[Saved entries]
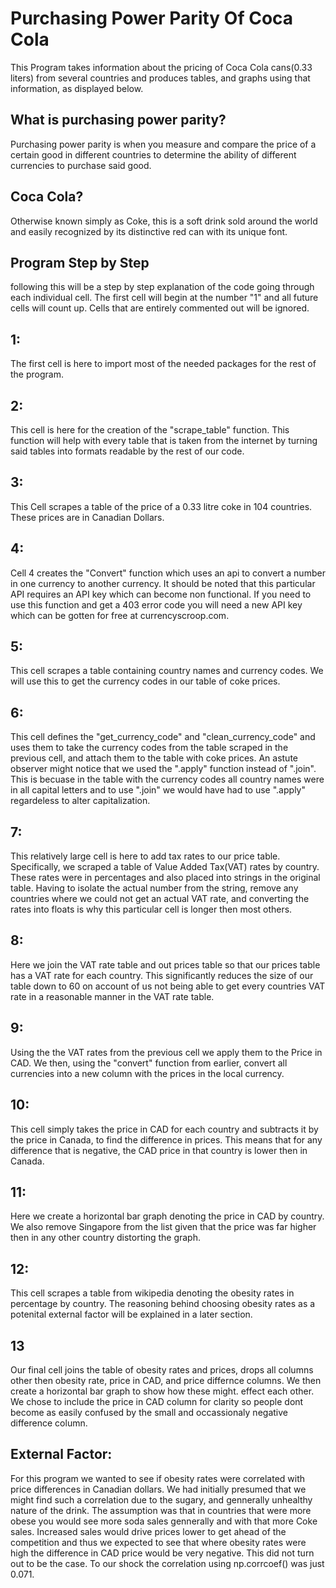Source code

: # Purchasing Power Parity Of Coca Cola
This Program takes information about the pricing of Coca Cola cans(0.33 liters) from several countries and produces tables, and graphs using that information, as displayed below.

## What is purchasing power parity?
Purchasing power parity is when you measure and compare the price of a certain good in different countries to determine the ability of different currencies to purchase said good.

## Coca Cola?
Otherwise known simply as Coke, this is a soft drink sold around the world and easily recognized by its distinctive red can with its unique font.

## Program Step by Step
following this will be a step by step explanation of the code going through each individual cell. The first cell will begin at the number "1" and all future cells will count up. Cells that are entirely commented out will be ignored.

## 1:
The first cell is here to import most of the needed packages for the rest of the program.

## 2:
This cell is here for the creation of the "scrape_table" function. This function will help with every table that is taken from the internet by turning said tables into formats readable by the rest of our code.

## 3:
This Cell scrapes a table of the price of a 0.33 litre coke in 104 countries. These prices are in Canadian Dollars.

## 4:
Cell 4 creates the "Convert" function which uses an api to convert a number in one currency to another currency. It should be noted that this particular API requires an API key which can become non functional. If you need to use this function and get a 403 error code you will need a new API key which can be gotten for free at currencyscroop.com.

## 5:
This cell scrapes a table containing country names and currency codes. We will use this to get the currency codes in our table of coke prices.

## 6:
This cell defines the "get_currency_code" and "clean_currency_code" and uses them to take the currency codes from the table scraped in the previous cell, and attach them to the table with coke prices. An astute observer might notice that we used the ".apply" function instead of ".join". This is becuase in the table with the currency codes all country names were in all capital letters and to use ".join" we would have had to use ".apply" regardeless to alter capitalization. 

## 7:
This relatively large cell is here to add tax rates to our price table. Specifically, we scraped a table of Value Added Tax(VAT) rates by country. These rates were in percentages and also placed into strings in the original table. Having to isolate the actual number from the string, remove any countries where we could not get an actual VAT rate, and converting the rates into floats is why this particular cell is longer then most others.

## 8:
Here we join the VAT rate table and out prices table so that our prices table has a VAT rate for each country. This significantly reduces the size of our table down to 60 on account of us not being able to get every countries VAT rate in a reasonable manner in the VAT rate table.

## 9:
Using the the VAT rates from the previous cell we apply them to the Price in CAD. We then, using the "convert" function from earlier, convert all currencies into a new column with the prices in the local currency.

## 10:
This cell simply takes the price in CAD for each country and subtracts it by the price in Canada, to find the difference in prices. This means that for any difference that is negative, the CAD price in that country is lower then in Canada.

## 11:
Here we create a horizontal bar graph denoting the price in CAD by country. We also remove Singapore from the list given that the price was far higher then in any other country distorting the graph.

## 12:
This cell scrapes a table from wikipedia denoting the obesity rates in percentage by country. The reasoning behind choosing obesity rates as a potenital external factor will be explained in a later section.

## 13
Our final cell joins the table of obesity rates and prices, drops all columns other then obesity rate, price in CAD, and price differnce columns.
We then create a horizontal bar graph to show how these might. effect each other. We chose to include the price in CAD column for clarity so people dont become as easily confused by the small and occassionaly negative difference column.

## External Factor:
For this program we wanted to see if obesity rates were correlated with price differences in Canadian dollars. We had initially presumed that we might find such a correlation due to the sugary, and gennerally unhealthy nature of the drink. The assumption was that in countries that were more obese you would see more soda sales gennerally and with that more Coke sales. Increased sales would drive prices lower to get ahead of the competition and thus we expected to see that where obesity rates were high the difference in CAD price would be very negative. This did not turn out to be the case. To our shock the correlation using np.corrcoef() was just 0.071. 
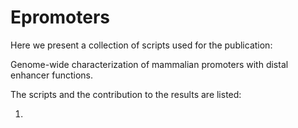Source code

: # Epromoters


Here we present a collection of scripts used for the publication:

Genome-wide characterization of mammalian promoters with distal enhancer functions.

The scripts and the contribution to the results are listed:


1. 

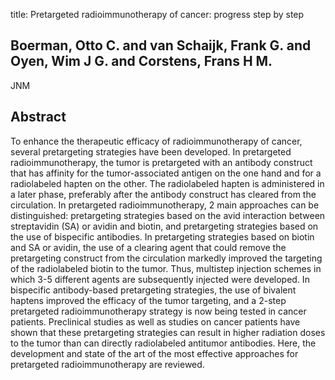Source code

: title: Pretargeted radioimmunotherapy of cancer: progress step by step

## Boerman, Otto C. and van Schaijk, Frank G. and Oyen, Wim J G. and Corstens, Frans H M.
JNM


## Abstract
To enhance the therapeutic efficacy of radioimmunotherapy of cancer, several pretargeting strategies have been developed. In pretargeted radioimmunotherapy, the tumor is pretargeted with an antibody construct that has affinity for the tumor-associated antigen on the one hand and for a radiolabeled hapten on the other. The radiolabeled hapten is administered in a later phase, preferably after the antibody construct has cleared from the circulation. In pretargeted radioimmunotherapy, 2 main approaches can be distinguished: pretargeting strategies based on the avid interaction between streptavidin (SA) or avidin and biotin, and pretargeting strategies based on the use of bispecific antibodies. In pretargeting strategies based on biotin and SA or avidin, the use of a clearing agent that could remove the pretargeting construct from the circulation markedly improved the targeting of the radiolabeled biotin to the tumor. Thus, multistep injection schemes in which 3-5 different agents are subsequently injected were developed. In bispecific antibody-based pretargeting strategies, the use of bivalent haptens improved the efficacy of the tumor targeting, and a 2-step pretargeted radioimmunotherapy strategy is now being tested in cancer patients. Preclinical studies as well as studies on cancer patients have shown that these pretargeting strategies can result in higher radiation doses to the tumor than can directly radiolabeled antitumor antibodies. Here, the development and state of the art of the most effective approaches for pretargeted radioimmunotherapy are reviewed.

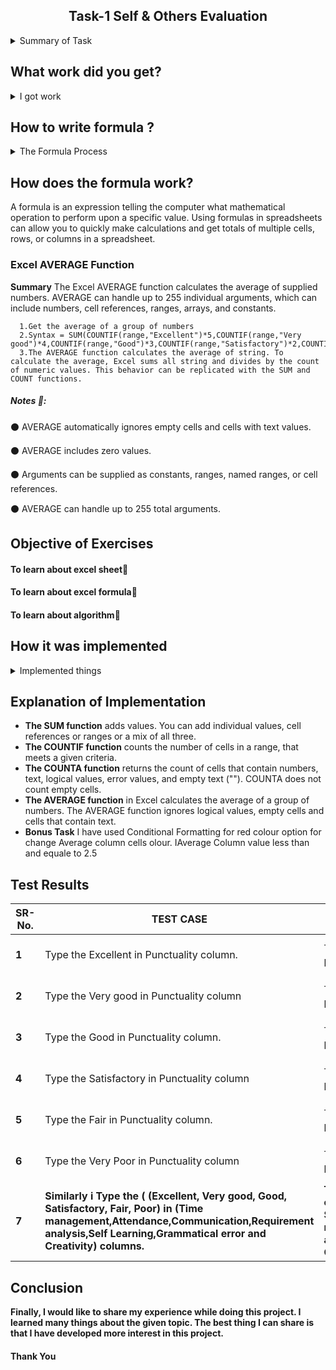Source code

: <h2 align="center">Task-1 Self & Others Evaluation</h2> 

<details>
  <summary> Summary of Task </summary>
  <ul>
    <br>
    <li> Create a MD file on basis on your Evaluation file already made by you on 13-04-2021 </li>
    <li> What work did you get? </li>
    <li> How to write formula? </li>
    <li> How does the formula work? </li>
    <li> Objective of Exercises </li>
    <li> How it was implemented? </li>
    <li> Explanation of Implementation </li>
    <li> Test Results </li>
    <li> Conclusion </li>
  </ul>
</details>

## What work did you get?
<details>
  <summary> I got work </summary>
  <ul>
    <br>
    <li> Create a evaluation sheet for self and others. </li>
    <li> Apply  the formula of average in column of average. </li>
    <li> If average column Value is equal to or less than then row colour should be  red. </li>
  </ul>
</details>

## How to write formula ?
<details>
  <summary> The Formula Process </summary>
  <ul>
    <br>
    <li> Creating a formula involves steps similar to any problem-solving task. There are five main ingredients in the formula process: </li>
    <li> Defining the problem </li>
    <li> Planning the solution </li>
    <li> Coding the formula </li>
    <li> Testing the formula </li>
    <li> Documenting the formula </li>
   </ul>
</details>

## How does the formula work?

A formula is an expression telling the computer what mathematical operation to perform upon a specific value. Using formulas in spreadsheets can allow you to quickly make calculations and get totals of multiple cells, rows, or columns in a spreadsheet.
### Excel AVERAGE Function
**Summary**
The Excel AVERAGE function calculates the average of supplied numbers. AVERAGE can handle up to 255 individual arguments, which can include numbers, cell references, ranges, arrays, and constants.
      
      1.Get the average of a group of numbers
      2.Syntax = SUM(COUNTIF(range,"Excellent")*5,COUNTIF(range,"Very good")*4,COUNTIF(range,"Good")*3,COUNTIF(range,"Satisfactory")*2,COUNTIF(range,"Fair")*1,COUNTIF(range,"Poor")*0)/COUNTA(range)
      3.The AVERAGE function calculates the average of string. To calculate the average, Excel sums all string and divides by the count of numeric values. This behavior can be replicated with the SUM and COUNT functions.

##### Notes 📝:

:black_circle: AVERAGE automatically ignores empty cells and cells with text values.

:black_circle: AVERAGE includes zero values.

:black_circle: Arguments can be supplied as constants, ranges, named ranges, or cell references.

:black_circle: AVERAGE can handle up to 255 total arguments.

## Objective of Exercises

#### To learn about excel sheet:paperclip:
#### To learn about excel formula:paperclip:
#### To learn about algorithm:paperclip:

## How it was implemented


<details>
  <summary> Implemented things </summary>
  <ul>
    <br>
    <li> during implement i used SUM function </li>
    <li> during implement i used COUNTIF function </li>
    <li> during implement i used COUNTA function </li>
    <li> during implement i used AVERAGE function </li>
    <li> during implement i used Conditional Formatting </li>
  </ul>
</details>

## Explanation of Implementation

- **The SUM function** adds values. You can add individual values, cell references or ranges or a mix of all three.
- **The COUNTIF function** counts the number of cells in a range, that meets a given criteria.
- **The COUNTA function** returns the count of cells that contain numbers, text, logical values, error values, and empty text (""). COUNTA does not count empty cells.
- **The AVERAGE function** in Excel calculates the average of a group of numbers. The AVERAGE function ignores logical values, empty cells and cells that contain text.
- **Bonus Task** I have used Conditional Formatting for red colour option for change Average column cells olour. IAverage Column value less than and equale to 2.5

## Test Results

| **SR-No.** | **TEST CASE** | **TEST OUTCOME** | **EXPECTED OUTCOME** | **STATUS** | **REMARKS** |
| --- | --- | --- | --- | --- | ---- |
| **1** | Type the Excellent in Punctuality column. | The Value 5 successfully print in average column when I put the Excellent in Punctuality column. | After put the Excellent  in Punctuality column successfully printed the value 5 in the average column. | **Passed** | Testing has been passed |
| **2** | Type the Very good in Punctuality column | The Value 4 successfully print in average column when i put the Very good in Punctuality column. | After put the Very good  in Punctuality column successfully printed the value 4 in the average column. | **Passed** | Testing has been passed |
| **3** | Type the Good in Punctuality column. | The Value 3 successfully print in average column when I put the Good in Punctuality column. | After put the Good in Punctuality column successfully printed the value 3 in the average column. | **Passed** | Testing has been passed |
| **4** | Type the Satisfactory in Punctuality column | The Value 2 successfully print in average column when i put the Satisfactory in Punctuality column. | After put the Satisfactory in Punctuality column successfully printed the value 2 in the average column. | **Passed** | Testing has been passed |
| **5** | Type the Fair in Punctuality column. | The Value 1 successfully print in average column when I put the Fair in Punctuality column. | After put the Fair  in Punctuality column successfully printed the value 1 in the average column. | **Passed** | Testing has been passed |
| **6** | Type the Very Poor in Punctuality column | The Value 0 successfully print in average column when i put the Poor in Punctuality column. | After put the Poor  in Punctuality column successfully printed the value 1 in the average column. | **Passed** | Testing has been passed |
| **7** | **Similarly i Type the ( (Excellent, Very good, Good, Satisfactory, Fair, Poor)  in (Time management,Attendance,Communication,Requirement analysis,Self Learning,Grammatical error and Creativity) columns.** | **The Value (5,4,3,2,1,0) successfully print in average column when i put the (Excellent, Very good, Good, Satisfactory, Fair, Poor) in (Time management,Attendance,Communication,Requirement analysis,Self Learning,Grammatical error and Creativity)** | **After put the (Excellent, Very good, Good, Satisfactory, Fair, Poor)  in (Time management,Attendance,Communication,Requirement analysis,Self Learning,Grammatical error and Creativity columns successfully printed the value (5, 4, 3, 2, 1, 0) in the average column.** | **Passed** | **Testing has been passed** |

## Conclusion

**Finally, I would like to share my experience while doing this project. I learned many things about the given topic.
The best thing I can share is that I have developed more interest in this project.**

#### Thank You
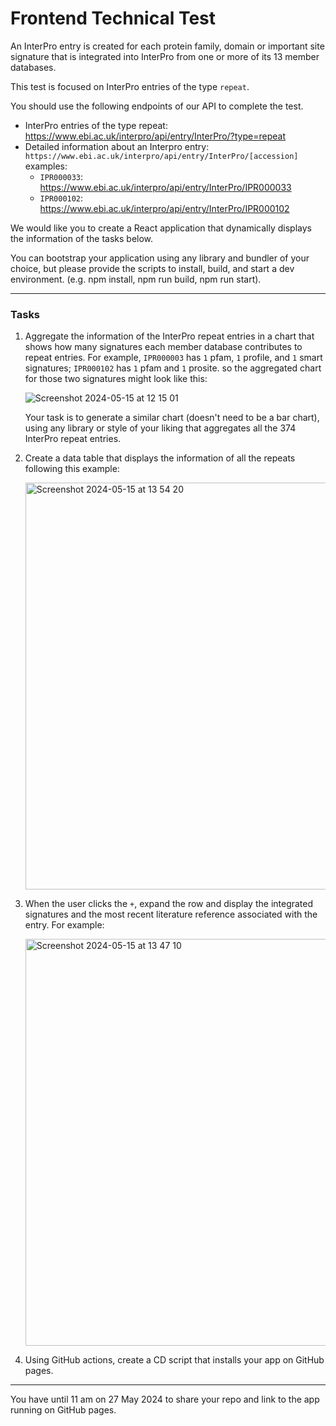 # Frontend Technical Test

An InterPro entry is created for each protein family, domain or important site signature that is integrated into InterPro from one or more of its 13 member databases.

This test is focused on InterPro entries of the type `repeat`.

You should use the following endpoints of our API to complete the test.
*  InterPro entries of the type repeat: https://www.ebi.ac.uk/interpro/api/entry/InterPro/?type=repeat
* Detailed information about an Interpro entry: `https://www.ebi.ac.uk/interpro/api/entry/InterPro/[accession]`
  examples:
  * `IPR000033`: https://www.ebi.ac.uk/interpro/api/entry/InterPro/IPR000033
  * `IPR000102`: https://www.ebi.ac.uk/interpro/api/entry/InterPro/IPR000102

We would like you to create a React application that dynamically displays the information of the tasks below.

You can bootstrap your application using any library and bundler of your choice, but please provide the scripts to install, build, and start a dev environment. (e.g. npm install, npm run build, npm run start).

---

### Tasks

1. Aggregate the information of the InterPro repeat entries in a chart that shows how many signatures each member database contributes to repeat entries. 
   For example, `IPR000003` has `1` pfam, `1` profile, and `1` smart signatures; `IPR000102` has `1` pfam and `1` prosite. so the aggregated chart for those two signatures might look like this:
   
   ![Screenshot 2024-05-15 at 12 15 01](https://github.com/ProteinsWebTeam/frontend-technical-test/assets/46671268/9e3d750e-5cd8-4f1e-a800-ba0eea43855c)

   Your task is to generate a similar chart (doesn't need to be a bar chart), using any library or style of your liking that aggregates all the 374 InterPro repeat entries.

2. Create a data table that displays the information of all the repeats following this example:

   <img width="651" alt="Screenshot 2024-05-15 at 13 54 20" src="https://github.com/ProteinsWebTeam/frontend-technical-test/assets/46671268/2c13b6d3-2233-4cda-995d-2b9e92dad744">

3. When the user clicks the `+`, expand the row and display the integrated signatures and the most recent literature reference associated with the entry. For example:

   <img width="651" alt="Screenshot 2024-05-15 at 13 47 10" src="https://github.com/ProteinsWebTeam/frontend-technical-test/assets/46671268/85710b65-5497-4282-9ba9-85531b9f7c4d">

4. Using GitHub actions, create a CD script that installs your app on GitHub pages.

---

You have until 11 am on 27 May 2024 to share your repo and link to the app running on GitHub pages.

__Problem to solve__
Copy out the range of lines above starting at the line with "## What work did you get?" and ending at the line with "or cell references.", exactly and including both.

__Output of the task__
## What work did you get?
<details>
  <summary> I got work </summary>
  <ul>
    <br>
    <li> Create a evaluation sheet for self and others. </li>
    <li> Apply  the formula of average in column of average. </li>
    <li> If average column Value is equal to or less than then row colour should be  red. </li>
  </ul>
</details>

## How to write formula ?
<details>
  <summary> The Formula Process </summary>
  <ul>
    <br>
    <li> Creating a formula involves steps similar to any problem-solving task. There are five main ingredients in the formula process: </li>
    <li> Defining the problem </li>
    <li> Planning the solution </li>
    <li> Coding the formula </li>
    <li> Testing the formula </li>
    <li> Documenting the formula </li>
   </ul>
</details>

## How does the formula work?

A formula is an expression telling the computer what mathematical operation to perform upon a specific value. Using formulas in spreadsheets can allow you to quickly make calculations and get totals of multiple cells, rows, or columns in a spreadsheet.
### Excel AVERAGE Function
**Summary**
The Excel AVERAGE function calculates the average of supplied numbers. AVERAGE can handle up to 255 individual arguments, which can include numbers, cell references, ranges, arrays, and constants.
      
      1.Get the average of a group of numbers
      2.Syntax = SUM(COUNTIF(range,"Excellent")*5,COUNTIF(range,"Very good")*4,COUNTIF(range,"Good")*3,COUNTIF(range,"Satisfactory")*2,COUNTIF(range,"Fair")*1,COUNTIF(range,"Poor")*0)/COUNTA(range)
      3.The AVERAGE function calculates the average of string. To calculate the average, Excel sums all string and divides by the count of numeric values. This behavior can be replicated with the SUM and COUNT functions.

##### Notes 📝:

:black_circle: AVERAGE automatically ignores empty cells and cells with text values.

:black_circle: AVERAGE includes zero values.

:black_circle: Arguments can be supplied as constants, ranges, named ranges, or cell references.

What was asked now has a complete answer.